**WHAT THE EXERCISE ASKS**
Go through the records that follow and tally the lines with "Abstraction" in them; answer with the number alone.

[MATERIAL FOR THE TASK Boundary: Start]

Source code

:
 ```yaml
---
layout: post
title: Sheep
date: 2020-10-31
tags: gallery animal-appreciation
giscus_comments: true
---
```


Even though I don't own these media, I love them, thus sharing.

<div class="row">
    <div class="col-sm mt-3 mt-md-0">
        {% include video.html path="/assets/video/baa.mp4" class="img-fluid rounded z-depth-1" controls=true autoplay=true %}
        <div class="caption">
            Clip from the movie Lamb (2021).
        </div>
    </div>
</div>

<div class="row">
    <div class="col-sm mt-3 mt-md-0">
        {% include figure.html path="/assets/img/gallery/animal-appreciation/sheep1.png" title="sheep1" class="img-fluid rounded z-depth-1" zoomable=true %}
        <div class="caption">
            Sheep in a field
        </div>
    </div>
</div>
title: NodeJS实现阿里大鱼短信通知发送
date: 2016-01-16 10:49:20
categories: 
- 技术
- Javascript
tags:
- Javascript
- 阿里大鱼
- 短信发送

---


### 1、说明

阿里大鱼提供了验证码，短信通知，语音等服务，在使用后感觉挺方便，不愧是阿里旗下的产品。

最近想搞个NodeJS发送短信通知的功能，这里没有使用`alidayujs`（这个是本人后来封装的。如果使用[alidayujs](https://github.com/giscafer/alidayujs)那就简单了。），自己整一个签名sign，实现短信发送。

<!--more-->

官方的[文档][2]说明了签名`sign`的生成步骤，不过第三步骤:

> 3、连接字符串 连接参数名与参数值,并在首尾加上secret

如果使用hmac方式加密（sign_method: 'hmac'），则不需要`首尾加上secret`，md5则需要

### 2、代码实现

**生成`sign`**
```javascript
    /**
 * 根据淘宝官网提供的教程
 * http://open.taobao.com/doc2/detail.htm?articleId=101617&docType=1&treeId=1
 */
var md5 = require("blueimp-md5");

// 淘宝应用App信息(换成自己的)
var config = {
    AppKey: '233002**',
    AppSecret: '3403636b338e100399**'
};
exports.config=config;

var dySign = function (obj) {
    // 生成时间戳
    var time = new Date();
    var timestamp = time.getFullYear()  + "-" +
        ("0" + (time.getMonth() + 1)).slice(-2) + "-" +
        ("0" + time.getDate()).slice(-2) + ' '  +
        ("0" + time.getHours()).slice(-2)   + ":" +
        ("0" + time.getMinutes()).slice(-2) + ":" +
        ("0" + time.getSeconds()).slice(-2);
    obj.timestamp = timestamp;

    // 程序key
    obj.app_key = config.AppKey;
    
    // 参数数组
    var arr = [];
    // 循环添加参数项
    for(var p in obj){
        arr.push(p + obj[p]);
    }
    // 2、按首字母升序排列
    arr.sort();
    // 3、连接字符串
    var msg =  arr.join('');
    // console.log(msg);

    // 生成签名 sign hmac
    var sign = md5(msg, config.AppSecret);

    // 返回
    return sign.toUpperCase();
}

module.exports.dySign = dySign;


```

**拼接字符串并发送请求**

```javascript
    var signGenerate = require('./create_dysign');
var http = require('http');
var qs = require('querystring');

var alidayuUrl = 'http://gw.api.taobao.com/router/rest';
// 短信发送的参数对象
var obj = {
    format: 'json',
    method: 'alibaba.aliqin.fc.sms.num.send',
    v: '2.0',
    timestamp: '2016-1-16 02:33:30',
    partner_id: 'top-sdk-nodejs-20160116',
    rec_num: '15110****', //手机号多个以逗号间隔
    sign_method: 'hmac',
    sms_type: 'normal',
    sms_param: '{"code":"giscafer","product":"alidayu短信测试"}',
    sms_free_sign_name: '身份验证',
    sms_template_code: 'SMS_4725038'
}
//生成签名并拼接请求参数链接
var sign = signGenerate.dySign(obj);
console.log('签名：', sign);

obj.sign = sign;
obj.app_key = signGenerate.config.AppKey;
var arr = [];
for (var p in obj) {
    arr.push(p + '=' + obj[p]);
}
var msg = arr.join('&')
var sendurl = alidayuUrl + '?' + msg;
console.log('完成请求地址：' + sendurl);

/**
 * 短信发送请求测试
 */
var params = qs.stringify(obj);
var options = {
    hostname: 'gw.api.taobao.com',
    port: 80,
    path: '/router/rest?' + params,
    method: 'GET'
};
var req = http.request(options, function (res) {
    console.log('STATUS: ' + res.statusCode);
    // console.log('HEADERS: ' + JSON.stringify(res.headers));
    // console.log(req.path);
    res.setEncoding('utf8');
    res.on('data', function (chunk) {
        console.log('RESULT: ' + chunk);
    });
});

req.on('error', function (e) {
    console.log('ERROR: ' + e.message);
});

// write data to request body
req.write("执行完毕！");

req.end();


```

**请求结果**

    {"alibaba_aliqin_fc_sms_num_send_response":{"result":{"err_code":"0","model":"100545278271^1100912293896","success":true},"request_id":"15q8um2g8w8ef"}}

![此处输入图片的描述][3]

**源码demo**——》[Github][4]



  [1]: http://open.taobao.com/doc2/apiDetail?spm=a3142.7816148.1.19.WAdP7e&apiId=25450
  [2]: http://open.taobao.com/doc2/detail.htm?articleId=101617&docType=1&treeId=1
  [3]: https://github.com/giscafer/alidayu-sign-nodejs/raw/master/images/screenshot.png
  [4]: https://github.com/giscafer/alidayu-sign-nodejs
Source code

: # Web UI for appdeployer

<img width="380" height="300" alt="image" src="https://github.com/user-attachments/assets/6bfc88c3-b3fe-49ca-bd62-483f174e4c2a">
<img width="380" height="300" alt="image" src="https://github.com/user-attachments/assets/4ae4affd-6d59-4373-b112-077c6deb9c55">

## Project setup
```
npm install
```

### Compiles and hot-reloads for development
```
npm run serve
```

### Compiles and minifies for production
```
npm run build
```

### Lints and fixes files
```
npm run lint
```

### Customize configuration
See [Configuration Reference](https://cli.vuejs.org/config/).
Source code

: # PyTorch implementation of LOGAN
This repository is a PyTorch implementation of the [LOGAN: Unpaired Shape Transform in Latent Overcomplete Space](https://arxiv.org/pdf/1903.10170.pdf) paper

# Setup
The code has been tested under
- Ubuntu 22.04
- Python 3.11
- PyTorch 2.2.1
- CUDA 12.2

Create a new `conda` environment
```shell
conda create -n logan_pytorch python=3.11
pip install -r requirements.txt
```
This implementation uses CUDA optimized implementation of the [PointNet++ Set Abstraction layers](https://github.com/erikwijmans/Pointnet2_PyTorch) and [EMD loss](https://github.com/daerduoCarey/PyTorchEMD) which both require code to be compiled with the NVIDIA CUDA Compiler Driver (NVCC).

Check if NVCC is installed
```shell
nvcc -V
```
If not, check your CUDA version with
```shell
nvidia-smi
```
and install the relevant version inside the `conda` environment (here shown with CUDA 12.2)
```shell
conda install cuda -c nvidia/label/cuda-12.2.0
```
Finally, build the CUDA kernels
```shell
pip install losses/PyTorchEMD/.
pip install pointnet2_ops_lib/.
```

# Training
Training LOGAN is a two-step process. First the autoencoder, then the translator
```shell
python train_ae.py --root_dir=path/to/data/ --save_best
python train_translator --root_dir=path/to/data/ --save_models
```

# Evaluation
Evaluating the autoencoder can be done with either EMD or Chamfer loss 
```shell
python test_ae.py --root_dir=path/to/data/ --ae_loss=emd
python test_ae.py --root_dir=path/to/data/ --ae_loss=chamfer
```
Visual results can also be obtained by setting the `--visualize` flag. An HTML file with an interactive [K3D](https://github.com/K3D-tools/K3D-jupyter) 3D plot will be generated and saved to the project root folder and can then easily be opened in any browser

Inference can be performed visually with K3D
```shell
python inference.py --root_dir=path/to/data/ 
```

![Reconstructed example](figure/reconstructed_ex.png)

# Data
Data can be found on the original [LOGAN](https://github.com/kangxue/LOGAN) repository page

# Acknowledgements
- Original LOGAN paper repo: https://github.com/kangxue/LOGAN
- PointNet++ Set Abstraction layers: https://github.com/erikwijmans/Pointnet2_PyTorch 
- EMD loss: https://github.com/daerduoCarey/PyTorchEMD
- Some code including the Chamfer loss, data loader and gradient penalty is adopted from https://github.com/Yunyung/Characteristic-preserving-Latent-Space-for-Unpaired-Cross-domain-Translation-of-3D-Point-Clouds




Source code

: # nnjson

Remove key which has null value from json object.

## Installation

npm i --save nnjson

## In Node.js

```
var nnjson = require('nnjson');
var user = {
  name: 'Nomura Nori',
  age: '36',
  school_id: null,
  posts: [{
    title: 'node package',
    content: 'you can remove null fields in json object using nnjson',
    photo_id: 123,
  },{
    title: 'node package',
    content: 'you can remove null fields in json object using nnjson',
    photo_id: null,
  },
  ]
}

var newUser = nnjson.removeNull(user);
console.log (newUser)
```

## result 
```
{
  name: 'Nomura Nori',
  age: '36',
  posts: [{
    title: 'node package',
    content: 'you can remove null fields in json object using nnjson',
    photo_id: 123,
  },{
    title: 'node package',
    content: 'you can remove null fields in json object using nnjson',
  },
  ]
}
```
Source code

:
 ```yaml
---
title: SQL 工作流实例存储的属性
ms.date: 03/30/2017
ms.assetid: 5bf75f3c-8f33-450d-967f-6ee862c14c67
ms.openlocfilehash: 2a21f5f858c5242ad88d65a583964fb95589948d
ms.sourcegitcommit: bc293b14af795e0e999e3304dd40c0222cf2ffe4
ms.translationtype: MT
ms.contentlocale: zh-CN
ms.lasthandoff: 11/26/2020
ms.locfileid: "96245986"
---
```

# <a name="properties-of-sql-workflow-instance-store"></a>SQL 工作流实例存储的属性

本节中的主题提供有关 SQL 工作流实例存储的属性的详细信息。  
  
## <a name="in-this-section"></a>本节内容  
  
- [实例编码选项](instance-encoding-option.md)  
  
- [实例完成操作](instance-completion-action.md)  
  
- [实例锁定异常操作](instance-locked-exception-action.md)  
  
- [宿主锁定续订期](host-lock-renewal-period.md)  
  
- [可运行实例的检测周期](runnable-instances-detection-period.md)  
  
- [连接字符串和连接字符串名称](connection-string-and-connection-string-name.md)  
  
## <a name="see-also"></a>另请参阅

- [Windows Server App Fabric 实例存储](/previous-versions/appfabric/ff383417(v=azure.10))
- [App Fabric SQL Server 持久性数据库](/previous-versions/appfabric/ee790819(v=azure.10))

[MATERIAL FOR THE TASK Boundary: End]

**PROBLEM SOLUTION**
2